Ya es mediodía. Y llueve. Llueve a cántaros. Se me ha olvidado el paraguas. Si ya me lo decía mi madre: “Un día de estos se te olvidará la cabeza”. Pero no me apetece volver a subir a casa, ni llamar al ascensor que unos días funciona y otros te deja encerrada, ni abrir la puerta; ya que estaba en la calle, me quedaría en la calle.
Huele mal. La alcantarilla, pienso sin dudar. Me estoy mojando. Siento el abrigo pegarse a la camiseta que llevo debajo, y esta, a su vez, a mi piel. Veo los paraguas que lleva toda la gente a mi alrededor. Bendito el que los inventó. El semáforo está en rojo, pasan los coches y yo me quedo quieta como el hombre con capucha que está al lado mío. Parece que lleva prisa, porque no para quieto.

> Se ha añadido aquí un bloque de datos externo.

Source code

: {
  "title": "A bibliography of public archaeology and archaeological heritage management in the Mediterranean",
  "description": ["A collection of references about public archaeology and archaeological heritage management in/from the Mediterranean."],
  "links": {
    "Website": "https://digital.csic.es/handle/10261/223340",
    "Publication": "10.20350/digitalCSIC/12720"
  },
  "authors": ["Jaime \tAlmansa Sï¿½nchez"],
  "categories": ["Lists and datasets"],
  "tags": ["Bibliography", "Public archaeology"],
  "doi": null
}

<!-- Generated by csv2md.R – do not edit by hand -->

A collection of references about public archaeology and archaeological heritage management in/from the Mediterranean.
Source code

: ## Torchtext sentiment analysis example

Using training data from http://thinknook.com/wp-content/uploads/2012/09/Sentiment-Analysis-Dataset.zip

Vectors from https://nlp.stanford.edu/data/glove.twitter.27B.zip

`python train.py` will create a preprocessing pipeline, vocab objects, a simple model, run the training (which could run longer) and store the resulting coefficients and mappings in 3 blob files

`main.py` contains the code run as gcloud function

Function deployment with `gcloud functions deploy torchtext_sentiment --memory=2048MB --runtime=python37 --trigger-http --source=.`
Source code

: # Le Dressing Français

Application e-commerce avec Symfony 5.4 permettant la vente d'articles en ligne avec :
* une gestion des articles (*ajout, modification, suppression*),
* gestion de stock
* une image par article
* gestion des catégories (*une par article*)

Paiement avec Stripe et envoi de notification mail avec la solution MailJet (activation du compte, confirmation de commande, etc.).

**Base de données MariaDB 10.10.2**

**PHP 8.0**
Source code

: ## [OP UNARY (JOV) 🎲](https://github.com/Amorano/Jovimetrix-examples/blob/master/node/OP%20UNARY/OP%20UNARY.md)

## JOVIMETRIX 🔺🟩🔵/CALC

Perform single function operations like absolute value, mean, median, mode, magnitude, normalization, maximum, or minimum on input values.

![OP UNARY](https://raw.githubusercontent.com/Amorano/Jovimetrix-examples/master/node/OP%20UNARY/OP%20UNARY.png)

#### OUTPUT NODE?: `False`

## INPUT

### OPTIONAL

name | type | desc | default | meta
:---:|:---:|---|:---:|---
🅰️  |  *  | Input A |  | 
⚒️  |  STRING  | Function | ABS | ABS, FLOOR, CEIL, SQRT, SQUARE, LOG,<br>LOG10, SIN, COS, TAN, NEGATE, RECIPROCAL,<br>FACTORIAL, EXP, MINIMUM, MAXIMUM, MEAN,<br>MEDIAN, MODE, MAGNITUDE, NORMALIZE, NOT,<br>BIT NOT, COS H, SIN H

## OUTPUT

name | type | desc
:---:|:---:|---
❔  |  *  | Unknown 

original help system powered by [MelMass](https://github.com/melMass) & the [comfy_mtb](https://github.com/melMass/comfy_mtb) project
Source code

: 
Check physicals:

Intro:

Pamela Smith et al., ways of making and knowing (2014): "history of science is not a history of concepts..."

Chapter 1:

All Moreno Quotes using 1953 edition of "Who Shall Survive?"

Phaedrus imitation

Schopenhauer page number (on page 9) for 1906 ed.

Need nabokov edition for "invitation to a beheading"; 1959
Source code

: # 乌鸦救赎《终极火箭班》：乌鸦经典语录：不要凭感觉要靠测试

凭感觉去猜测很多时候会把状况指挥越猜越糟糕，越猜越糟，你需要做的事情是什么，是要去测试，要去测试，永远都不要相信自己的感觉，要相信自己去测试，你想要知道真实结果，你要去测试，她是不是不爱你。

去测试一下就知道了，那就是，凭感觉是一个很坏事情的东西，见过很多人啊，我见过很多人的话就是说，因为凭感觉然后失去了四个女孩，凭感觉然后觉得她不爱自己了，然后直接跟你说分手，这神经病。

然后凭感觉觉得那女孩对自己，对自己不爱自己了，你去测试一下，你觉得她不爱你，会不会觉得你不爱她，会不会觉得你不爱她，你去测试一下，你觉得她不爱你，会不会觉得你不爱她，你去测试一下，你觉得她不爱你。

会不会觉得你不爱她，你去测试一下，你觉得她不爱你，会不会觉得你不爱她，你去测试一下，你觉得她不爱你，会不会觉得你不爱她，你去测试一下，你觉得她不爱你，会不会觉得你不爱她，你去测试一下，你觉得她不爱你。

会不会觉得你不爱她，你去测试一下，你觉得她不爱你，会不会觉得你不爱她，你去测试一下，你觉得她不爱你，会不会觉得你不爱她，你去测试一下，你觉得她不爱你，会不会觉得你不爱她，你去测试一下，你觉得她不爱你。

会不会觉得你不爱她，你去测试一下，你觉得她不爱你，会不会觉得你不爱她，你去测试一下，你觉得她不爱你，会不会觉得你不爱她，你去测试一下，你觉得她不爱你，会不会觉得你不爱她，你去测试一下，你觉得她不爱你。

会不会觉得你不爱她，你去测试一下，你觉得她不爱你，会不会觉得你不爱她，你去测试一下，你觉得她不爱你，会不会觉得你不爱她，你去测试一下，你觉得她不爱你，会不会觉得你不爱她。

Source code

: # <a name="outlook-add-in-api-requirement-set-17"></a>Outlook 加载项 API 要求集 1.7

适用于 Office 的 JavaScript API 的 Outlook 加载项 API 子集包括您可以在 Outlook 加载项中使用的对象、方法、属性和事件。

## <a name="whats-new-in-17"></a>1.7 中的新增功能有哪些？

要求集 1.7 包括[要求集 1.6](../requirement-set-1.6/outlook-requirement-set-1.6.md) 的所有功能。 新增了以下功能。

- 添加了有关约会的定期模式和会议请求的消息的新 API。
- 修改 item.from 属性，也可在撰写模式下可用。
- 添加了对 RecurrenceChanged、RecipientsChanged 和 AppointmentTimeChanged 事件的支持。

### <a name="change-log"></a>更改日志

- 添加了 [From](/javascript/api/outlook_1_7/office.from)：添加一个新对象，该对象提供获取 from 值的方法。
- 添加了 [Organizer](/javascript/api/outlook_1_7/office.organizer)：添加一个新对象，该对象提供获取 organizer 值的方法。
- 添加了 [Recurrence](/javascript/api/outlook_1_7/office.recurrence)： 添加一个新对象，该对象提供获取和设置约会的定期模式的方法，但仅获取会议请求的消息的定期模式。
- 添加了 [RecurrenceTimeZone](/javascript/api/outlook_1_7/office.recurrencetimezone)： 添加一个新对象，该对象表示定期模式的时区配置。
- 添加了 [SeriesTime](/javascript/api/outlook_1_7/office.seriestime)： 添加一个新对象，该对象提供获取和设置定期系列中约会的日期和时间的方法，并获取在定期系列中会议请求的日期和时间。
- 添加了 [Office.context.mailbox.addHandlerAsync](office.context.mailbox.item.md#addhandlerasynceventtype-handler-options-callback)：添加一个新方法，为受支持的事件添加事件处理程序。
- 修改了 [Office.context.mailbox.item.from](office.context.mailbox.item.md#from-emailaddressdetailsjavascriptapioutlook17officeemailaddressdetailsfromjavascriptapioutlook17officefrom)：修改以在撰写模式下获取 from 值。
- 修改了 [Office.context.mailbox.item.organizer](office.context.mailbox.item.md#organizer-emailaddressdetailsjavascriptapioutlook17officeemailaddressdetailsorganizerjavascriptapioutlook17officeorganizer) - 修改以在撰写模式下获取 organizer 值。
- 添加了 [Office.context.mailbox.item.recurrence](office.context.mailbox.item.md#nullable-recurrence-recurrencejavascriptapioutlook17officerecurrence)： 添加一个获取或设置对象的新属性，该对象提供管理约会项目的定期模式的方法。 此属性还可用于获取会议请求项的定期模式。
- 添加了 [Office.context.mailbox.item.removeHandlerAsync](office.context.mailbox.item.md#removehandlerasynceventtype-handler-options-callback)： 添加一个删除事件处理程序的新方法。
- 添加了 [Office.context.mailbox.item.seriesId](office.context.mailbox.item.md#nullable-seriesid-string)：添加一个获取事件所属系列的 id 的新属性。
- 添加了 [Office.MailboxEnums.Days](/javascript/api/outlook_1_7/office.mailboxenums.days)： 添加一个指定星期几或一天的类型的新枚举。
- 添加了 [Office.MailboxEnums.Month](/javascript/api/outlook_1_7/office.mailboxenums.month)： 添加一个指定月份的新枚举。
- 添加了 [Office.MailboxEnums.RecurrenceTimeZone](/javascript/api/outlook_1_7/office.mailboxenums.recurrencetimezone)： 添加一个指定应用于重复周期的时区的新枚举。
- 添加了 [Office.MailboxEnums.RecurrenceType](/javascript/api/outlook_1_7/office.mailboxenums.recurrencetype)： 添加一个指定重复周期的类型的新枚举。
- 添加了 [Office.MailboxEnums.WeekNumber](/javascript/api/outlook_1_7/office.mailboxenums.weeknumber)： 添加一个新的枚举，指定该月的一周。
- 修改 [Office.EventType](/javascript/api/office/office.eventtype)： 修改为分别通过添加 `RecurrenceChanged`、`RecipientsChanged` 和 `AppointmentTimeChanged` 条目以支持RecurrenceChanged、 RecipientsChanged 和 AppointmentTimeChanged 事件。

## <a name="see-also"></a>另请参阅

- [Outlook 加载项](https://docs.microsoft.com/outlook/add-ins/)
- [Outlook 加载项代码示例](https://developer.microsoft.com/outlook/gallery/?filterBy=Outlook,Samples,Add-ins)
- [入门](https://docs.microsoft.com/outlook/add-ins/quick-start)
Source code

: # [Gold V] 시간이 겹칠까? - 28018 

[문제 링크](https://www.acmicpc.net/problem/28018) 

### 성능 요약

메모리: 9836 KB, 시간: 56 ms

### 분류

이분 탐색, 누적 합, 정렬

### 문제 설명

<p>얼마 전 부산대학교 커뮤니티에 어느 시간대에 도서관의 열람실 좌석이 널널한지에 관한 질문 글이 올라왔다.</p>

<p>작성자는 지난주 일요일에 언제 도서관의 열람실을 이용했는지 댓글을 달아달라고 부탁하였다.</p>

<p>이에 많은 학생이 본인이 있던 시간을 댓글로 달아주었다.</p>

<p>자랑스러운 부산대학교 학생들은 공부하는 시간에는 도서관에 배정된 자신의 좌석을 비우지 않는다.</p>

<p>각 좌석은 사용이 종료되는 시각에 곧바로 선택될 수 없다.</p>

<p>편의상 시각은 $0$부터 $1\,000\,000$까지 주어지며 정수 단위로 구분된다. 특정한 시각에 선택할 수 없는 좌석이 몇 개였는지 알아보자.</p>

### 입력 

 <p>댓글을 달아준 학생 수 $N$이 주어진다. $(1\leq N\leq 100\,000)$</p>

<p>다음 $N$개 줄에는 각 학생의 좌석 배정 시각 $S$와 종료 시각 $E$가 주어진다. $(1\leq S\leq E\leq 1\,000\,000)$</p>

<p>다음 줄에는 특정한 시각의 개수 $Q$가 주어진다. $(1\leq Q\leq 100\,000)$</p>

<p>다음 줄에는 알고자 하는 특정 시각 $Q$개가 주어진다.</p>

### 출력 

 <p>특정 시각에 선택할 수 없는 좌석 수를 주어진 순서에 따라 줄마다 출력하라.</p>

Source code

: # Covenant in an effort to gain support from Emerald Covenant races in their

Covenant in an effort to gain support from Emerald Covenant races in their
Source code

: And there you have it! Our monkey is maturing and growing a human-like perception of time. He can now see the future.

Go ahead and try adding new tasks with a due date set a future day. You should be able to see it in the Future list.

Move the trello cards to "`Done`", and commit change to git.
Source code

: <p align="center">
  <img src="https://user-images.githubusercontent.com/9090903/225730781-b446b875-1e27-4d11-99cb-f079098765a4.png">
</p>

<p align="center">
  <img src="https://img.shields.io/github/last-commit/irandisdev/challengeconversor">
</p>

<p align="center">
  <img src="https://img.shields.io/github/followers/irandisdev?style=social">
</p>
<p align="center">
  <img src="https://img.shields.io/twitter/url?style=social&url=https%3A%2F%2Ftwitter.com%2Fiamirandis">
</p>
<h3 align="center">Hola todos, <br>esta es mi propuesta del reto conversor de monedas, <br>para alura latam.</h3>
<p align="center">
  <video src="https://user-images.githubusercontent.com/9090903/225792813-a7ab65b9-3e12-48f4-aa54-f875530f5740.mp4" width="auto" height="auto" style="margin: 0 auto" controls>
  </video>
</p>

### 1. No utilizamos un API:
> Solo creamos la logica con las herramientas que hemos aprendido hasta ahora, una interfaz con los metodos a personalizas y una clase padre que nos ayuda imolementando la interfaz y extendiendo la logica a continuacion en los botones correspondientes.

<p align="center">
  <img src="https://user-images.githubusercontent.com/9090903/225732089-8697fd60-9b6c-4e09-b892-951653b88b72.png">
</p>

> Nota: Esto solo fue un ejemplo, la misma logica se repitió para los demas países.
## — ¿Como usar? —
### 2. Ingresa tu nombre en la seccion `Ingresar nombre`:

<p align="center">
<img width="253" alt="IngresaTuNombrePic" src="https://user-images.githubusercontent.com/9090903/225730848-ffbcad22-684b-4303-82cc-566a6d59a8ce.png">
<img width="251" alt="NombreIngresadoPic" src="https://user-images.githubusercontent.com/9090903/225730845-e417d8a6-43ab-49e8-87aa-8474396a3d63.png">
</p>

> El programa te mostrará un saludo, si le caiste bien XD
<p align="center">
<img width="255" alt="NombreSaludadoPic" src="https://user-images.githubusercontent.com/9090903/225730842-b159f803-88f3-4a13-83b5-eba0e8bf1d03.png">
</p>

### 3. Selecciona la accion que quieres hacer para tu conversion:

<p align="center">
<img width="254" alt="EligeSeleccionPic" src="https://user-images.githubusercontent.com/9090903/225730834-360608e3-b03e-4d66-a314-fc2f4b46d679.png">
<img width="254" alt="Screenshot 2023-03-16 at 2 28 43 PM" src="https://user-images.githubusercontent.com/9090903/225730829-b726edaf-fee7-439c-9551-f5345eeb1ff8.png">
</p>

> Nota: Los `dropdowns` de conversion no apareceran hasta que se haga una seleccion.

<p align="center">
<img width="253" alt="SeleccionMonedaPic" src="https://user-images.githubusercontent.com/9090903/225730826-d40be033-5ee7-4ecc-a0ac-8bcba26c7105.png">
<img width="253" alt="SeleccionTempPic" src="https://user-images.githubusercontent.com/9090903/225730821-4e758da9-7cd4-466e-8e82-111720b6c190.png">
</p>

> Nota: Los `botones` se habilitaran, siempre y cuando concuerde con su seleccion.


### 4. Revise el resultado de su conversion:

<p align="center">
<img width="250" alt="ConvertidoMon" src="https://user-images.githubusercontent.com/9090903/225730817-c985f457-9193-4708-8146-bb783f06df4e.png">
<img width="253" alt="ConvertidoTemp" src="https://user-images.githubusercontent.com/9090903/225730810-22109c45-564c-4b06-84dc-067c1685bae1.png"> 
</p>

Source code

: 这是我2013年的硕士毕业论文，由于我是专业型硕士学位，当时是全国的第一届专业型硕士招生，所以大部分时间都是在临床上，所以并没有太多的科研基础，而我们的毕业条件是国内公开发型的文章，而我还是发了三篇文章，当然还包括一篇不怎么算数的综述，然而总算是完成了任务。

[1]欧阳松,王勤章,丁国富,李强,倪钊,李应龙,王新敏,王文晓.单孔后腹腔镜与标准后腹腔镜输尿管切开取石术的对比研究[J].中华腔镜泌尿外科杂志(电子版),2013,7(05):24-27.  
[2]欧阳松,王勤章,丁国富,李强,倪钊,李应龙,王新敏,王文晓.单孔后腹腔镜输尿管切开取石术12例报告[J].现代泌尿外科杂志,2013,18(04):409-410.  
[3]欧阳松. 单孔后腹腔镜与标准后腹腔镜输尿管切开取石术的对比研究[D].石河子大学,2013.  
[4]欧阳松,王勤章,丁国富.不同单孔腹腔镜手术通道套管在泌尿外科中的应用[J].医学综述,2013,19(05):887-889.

Verde. El hombre echa a correr como si le estuvieran persiguiendo. La capucha se le cae. Me río por lo bajo, mientras cruzo con tranquilidad el paso de cebra. El hombre maldice a no sé qué dios, se coloca la capucha y sigue corriendo, esta vez más despacio. Qué frío; la lluvia me está jugando una mala pasada. Tengo las playeras llenas de agua, el pelo tan mojado como si hubiera salido de la ducha y una mala leche increíble.

Días de lluvia. Cómo los odio.


P.D: Esto era un ejercicio del instituto, de Lengua.